WHAT TO PRODUCE: Collect every line below that contains the word "subsubsection".

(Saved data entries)
*** Block opens ***

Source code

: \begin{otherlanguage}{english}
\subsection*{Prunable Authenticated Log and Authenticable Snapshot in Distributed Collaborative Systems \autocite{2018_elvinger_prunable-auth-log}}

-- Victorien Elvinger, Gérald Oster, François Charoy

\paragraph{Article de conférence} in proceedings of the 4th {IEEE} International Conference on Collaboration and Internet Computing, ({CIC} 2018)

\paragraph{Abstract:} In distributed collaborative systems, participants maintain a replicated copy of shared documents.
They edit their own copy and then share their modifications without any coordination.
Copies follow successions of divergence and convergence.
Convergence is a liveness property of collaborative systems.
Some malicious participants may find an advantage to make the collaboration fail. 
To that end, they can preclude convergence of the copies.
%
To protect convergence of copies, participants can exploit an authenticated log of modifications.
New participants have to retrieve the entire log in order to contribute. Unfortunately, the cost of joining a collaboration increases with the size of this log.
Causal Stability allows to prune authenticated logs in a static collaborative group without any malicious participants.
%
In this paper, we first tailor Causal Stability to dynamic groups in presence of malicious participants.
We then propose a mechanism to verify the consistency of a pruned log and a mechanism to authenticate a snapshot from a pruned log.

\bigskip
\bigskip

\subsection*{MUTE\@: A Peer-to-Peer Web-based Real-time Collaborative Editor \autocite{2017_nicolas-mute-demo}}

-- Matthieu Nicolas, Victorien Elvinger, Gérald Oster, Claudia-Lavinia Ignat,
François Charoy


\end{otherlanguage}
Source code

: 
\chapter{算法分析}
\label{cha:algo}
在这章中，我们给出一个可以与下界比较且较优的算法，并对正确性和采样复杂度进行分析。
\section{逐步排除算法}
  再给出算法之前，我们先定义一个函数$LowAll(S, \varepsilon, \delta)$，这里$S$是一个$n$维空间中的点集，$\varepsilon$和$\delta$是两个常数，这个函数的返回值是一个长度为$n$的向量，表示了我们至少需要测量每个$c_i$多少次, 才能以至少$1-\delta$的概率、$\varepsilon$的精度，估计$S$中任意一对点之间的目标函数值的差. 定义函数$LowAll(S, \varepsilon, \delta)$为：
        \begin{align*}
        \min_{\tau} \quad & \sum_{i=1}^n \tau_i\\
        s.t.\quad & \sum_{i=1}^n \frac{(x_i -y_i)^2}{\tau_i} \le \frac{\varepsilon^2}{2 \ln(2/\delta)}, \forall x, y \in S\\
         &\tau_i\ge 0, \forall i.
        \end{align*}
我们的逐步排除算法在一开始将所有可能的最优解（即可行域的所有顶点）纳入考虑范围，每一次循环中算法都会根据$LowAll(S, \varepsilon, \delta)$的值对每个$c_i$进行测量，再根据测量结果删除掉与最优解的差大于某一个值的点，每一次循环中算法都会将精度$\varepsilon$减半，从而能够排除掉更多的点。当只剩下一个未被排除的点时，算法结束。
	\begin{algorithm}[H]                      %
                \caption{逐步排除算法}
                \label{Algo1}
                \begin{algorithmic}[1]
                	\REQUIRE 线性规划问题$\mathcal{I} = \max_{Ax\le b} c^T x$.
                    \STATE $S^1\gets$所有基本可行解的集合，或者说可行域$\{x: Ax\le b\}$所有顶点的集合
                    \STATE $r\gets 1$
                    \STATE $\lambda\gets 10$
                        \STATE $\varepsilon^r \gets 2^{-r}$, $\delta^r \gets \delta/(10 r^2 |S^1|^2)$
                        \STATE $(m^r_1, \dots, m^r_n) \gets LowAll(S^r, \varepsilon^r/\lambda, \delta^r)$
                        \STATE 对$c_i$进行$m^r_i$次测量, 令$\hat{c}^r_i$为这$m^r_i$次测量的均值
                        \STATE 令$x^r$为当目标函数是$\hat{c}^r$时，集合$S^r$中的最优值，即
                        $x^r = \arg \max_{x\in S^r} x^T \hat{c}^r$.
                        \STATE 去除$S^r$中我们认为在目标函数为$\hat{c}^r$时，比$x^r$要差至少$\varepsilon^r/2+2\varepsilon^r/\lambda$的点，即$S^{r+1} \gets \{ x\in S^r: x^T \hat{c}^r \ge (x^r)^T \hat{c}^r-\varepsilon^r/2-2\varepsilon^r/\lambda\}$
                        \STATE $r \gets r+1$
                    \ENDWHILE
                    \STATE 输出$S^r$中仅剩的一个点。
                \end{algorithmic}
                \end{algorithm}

*** Block closes ***
*** Block opens ***

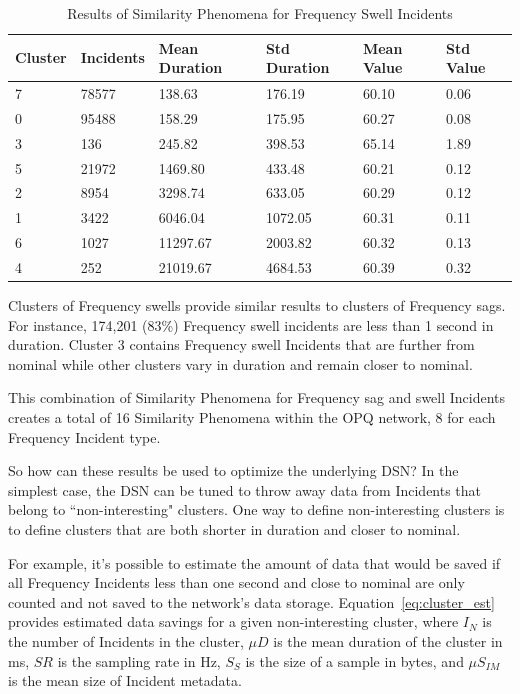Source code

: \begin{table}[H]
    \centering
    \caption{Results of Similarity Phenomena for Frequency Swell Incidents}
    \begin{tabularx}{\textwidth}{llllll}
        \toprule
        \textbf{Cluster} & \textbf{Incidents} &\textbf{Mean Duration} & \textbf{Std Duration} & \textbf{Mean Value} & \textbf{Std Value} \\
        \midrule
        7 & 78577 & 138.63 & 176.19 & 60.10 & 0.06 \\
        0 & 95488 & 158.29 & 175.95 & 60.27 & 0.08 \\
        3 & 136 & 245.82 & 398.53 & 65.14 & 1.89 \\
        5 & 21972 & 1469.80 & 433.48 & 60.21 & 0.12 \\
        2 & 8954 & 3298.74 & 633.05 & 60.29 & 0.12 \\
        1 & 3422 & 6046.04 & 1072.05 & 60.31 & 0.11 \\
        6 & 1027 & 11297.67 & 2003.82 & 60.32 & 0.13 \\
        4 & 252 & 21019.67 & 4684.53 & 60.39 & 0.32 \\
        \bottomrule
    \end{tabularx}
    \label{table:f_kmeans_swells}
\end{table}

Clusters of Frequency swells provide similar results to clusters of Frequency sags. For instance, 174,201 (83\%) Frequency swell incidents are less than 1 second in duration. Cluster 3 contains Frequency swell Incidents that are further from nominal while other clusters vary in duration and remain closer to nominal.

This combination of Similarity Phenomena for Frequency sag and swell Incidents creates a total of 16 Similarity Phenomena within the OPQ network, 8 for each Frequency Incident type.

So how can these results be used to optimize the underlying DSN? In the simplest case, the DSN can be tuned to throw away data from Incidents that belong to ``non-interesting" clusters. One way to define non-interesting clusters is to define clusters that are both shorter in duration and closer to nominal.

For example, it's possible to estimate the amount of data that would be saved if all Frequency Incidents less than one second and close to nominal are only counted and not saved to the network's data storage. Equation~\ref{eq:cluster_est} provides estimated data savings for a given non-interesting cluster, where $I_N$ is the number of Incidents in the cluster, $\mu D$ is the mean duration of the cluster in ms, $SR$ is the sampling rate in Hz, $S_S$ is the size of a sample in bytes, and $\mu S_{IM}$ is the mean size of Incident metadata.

*** Block closes ***
*** Block opens ***

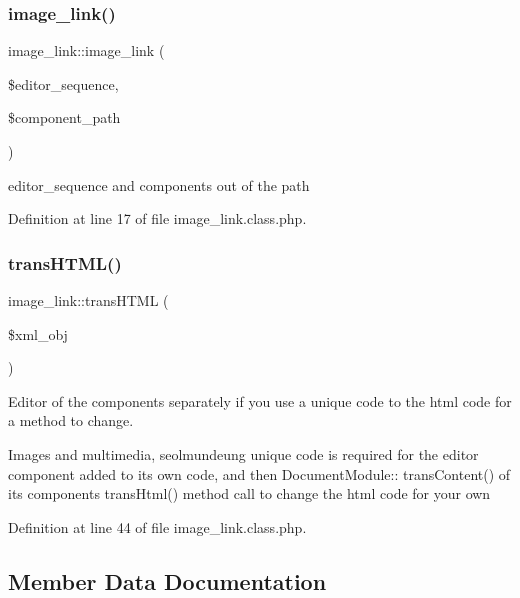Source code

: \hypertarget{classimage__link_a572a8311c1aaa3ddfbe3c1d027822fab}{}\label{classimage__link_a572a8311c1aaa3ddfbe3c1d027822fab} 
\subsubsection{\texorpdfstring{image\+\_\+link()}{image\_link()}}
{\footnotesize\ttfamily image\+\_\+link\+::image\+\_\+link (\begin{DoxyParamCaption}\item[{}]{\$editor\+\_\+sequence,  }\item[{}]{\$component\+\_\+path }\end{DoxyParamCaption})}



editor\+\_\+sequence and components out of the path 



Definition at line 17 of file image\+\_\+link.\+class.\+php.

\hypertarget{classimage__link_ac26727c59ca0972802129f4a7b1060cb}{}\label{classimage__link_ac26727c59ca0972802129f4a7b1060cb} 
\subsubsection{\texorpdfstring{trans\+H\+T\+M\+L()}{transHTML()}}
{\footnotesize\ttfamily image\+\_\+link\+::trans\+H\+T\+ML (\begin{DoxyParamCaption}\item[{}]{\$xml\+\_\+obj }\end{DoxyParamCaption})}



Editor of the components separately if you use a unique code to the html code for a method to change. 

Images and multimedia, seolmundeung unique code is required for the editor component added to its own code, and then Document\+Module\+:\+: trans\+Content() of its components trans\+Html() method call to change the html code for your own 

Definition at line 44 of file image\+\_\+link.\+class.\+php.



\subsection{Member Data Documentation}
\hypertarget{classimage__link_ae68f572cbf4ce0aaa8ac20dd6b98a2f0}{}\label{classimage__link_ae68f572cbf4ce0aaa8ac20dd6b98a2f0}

*** Block closes ***

RESPONSE TO THE EXERCISE:
\subsubsection{\texorpdfstring{image\+\_\+link()}{image\_link()}}
\subsubsection{\texorpdfstring{trans\+H\+T\+M\+L()}{transHTML()}}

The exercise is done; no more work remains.